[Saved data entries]
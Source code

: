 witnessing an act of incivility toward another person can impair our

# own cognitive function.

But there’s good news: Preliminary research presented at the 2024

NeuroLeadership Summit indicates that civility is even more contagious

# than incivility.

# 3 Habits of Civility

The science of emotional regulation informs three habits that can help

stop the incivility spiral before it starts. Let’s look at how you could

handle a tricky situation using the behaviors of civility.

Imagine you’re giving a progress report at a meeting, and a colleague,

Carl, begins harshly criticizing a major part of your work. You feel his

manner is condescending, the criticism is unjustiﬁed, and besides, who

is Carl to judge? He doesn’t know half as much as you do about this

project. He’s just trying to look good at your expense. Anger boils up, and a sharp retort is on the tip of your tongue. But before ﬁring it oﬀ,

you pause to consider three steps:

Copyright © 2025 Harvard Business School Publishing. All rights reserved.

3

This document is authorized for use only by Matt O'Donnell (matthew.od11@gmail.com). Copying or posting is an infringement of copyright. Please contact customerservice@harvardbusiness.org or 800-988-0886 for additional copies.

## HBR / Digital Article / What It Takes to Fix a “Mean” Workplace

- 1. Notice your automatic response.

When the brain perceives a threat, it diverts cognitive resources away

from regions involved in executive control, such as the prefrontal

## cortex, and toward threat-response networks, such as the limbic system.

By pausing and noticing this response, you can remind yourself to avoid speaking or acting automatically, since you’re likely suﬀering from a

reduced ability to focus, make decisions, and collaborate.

_AIM OF THE TASK_
Which lines above include "threat"? Show each of them by copying it.

_RESULT_
When the brain perceives a threat, it diverts cognitive resources away
## cortex, and toward threat-response networks, such as the limbic system.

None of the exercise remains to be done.